● ACTIVITY
Using the listing below, extract each line that has the word "View" in it.

● DATA TO PROCESS
********************

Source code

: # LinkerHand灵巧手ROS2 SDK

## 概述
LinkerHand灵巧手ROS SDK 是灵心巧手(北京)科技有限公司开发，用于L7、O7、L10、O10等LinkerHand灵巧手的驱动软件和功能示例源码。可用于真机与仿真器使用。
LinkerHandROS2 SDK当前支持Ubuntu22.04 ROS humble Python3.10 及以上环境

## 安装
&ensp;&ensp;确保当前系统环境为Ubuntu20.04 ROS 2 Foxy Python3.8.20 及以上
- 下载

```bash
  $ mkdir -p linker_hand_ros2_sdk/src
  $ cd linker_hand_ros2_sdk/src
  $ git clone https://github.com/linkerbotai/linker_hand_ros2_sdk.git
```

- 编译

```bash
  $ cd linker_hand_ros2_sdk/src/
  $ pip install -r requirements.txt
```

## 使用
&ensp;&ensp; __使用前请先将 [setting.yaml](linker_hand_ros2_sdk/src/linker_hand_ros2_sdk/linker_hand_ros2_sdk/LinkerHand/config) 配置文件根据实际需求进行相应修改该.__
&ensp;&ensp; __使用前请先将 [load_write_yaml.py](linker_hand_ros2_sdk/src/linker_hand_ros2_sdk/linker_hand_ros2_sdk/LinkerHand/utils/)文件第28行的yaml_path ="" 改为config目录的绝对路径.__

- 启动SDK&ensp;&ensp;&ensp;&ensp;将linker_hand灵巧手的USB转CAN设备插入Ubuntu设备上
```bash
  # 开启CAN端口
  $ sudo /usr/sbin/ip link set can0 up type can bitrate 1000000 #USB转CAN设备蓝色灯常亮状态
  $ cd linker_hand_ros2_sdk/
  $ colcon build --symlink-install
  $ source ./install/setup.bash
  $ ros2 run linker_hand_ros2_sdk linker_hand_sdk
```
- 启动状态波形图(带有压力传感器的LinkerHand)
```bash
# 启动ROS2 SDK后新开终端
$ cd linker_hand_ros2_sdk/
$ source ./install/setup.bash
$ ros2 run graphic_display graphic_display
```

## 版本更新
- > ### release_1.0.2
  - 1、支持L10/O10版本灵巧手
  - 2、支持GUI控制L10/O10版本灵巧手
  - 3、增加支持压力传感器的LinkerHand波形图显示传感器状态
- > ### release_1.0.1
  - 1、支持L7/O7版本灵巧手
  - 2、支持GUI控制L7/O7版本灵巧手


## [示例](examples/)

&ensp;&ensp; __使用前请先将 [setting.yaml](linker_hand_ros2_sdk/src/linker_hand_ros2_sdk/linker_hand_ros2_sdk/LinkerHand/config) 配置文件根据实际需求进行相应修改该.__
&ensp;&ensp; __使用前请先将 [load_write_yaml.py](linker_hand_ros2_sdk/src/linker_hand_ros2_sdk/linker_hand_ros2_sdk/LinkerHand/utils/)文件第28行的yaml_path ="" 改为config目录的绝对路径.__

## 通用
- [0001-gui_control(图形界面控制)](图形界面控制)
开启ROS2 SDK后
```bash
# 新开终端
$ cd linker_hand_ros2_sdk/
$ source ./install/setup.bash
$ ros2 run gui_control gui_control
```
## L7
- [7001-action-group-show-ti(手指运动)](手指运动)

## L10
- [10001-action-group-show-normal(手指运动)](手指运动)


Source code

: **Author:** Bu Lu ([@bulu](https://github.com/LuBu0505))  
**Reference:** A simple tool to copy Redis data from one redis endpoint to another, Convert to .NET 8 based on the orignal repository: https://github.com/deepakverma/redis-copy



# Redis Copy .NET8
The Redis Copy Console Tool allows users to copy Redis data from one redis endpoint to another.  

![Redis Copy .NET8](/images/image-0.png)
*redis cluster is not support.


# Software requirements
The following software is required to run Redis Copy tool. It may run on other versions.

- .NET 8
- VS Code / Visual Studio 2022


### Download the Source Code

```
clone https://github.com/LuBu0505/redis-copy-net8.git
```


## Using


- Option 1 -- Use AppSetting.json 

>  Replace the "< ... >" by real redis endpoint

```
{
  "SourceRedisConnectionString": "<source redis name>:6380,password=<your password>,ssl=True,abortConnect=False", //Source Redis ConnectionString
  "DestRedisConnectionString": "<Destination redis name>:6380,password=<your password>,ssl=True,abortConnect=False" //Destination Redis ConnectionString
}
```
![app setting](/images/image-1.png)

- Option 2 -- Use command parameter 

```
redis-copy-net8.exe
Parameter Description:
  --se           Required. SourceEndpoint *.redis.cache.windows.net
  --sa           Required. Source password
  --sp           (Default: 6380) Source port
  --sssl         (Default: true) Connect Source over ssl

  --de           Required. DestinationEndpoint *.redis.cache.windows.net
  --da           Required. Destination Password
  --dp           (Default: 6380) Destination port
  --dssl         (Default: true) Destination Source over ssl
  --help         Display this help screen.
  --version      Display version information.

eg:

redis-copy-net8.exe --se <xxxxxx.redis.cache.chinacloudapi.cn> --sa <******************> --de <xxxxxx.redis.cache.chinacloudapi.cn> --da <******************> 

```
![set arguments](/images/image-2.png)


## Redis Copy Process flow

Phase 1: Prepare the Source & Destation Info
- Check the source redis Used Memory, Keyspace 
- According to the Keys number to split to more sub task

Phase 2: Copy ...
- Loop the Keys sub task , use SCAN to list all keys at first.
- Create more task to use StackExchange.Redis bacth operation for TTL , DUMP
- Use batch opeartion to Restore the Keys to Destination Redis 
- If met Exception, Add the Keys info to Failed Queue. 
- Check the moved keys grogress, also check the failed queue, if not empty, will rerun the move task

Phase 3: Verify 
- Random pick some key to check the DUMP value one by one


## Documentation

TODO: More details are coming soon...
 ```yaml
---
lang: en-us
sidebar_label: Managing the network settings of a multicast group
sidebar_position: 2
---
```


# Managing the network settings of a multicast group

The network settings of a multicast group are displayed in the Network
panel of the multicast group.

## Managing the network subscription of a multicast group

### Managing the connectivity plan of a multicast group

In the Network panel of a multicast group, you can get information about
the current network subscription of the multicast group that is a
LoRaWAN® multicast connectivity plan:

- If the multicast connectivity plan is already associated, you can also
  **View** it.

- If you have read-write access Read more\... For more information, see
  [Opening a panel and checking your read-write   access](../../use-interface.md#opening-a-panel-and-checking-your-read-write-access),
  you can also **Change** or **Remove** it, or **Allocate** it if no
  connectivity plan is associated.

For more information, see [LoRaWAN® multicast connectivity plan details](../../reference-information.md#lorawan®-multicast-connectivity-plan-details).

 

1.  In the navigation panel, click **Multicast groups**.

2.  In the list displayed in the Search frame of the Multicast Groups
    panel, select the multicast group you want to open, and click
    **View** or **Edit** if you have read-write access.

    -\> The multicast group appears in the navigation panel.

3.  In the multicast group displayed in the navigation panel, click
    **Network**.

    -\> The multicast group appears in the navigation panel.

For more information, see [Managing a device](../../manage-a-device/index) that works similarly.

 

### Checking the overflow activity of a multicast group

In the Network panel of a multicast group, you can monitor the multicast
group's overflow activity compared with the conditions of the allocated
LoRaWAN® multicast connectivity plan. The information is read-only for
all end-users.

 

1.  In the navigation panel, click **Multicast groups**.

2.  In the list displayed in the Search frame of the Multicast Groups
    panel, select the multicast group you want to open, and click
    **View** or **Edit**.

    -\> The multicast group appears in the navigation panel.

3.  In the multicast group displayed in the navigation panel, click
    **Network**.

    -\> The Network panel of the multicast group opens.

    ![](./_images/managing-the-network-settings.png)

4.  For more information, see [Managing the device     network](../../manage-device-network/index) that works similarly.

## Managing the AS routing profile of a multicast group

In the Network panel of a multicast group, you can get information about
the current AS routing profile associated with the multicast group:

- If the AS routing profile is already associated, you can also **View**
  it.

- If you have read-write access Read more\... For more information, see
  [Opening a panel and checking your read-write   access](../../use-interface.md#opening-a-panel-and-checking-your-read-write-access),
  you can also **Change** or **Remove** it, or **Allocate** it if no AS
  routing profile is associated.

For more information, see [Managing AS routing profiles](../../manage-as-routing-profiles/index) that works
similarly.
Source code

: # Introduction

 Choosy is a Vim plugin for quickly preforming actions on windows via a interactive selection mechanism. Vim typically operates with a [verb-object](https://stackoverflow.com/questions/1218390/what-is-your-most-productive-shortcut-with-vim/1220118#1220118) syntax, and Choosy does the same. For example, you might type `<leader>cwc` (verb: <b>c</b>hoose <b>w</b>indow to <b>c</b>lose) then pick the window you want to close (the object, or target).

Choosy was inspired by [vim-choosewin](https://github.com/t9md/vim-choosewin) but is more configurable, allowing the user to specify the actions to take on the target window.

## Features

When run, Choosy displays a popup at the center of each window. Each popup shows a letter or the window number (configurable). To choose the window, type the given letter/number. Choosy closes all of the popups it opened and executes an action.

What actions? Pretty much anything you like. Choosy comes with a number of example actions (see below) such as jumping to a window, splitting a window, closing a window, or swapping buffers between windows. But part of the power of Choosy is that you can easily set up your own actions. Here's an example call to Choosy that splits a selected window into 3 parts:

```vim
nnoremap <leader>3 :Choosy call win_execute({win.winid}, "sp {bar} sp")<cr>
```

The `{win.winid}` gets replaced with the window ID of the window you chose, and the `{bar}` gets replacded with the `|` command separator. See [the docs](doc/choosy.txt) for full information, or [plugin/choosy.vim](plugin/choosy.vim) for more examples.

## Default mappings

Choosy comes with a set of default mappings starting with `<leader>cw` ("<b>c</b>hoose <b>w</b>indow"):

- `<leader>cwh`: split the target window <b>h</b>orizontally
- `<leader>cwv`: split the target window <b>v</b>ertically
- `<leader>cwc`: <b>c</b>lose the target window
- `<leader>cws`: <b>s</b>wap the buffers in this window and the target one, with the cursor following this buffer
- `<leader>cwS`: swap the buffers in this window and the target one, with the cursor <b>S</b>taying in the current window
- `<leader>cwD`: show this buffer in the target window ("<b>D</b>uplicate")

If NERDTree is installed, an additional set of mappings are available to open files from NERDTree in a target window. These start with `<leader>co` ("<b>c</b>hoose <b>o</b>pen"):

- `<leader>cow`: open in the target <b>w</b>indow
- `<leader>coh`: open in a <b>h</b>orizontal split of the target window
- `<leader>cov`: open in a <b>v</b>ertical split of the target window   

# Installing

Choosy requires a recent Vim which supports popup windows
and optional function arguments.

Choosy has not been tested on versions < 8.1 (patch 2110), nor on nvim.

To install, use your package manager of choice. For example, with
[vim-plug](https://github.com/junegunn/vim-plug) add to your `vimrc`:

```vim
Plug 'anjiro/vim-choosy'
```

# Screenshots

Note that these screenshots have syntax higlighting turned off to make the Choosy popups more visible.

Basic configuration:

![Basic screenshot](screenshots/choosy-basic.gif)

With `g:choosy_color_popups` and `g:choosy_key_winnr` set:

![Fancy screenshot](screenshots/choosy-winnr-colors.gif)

********************

● SOLVED EXERCISE
  **View** it.
    **View** or **Edit** if you have read-write access.
    **View** or **Edit**.
- If the AS routing profile is already associated, you can also **View**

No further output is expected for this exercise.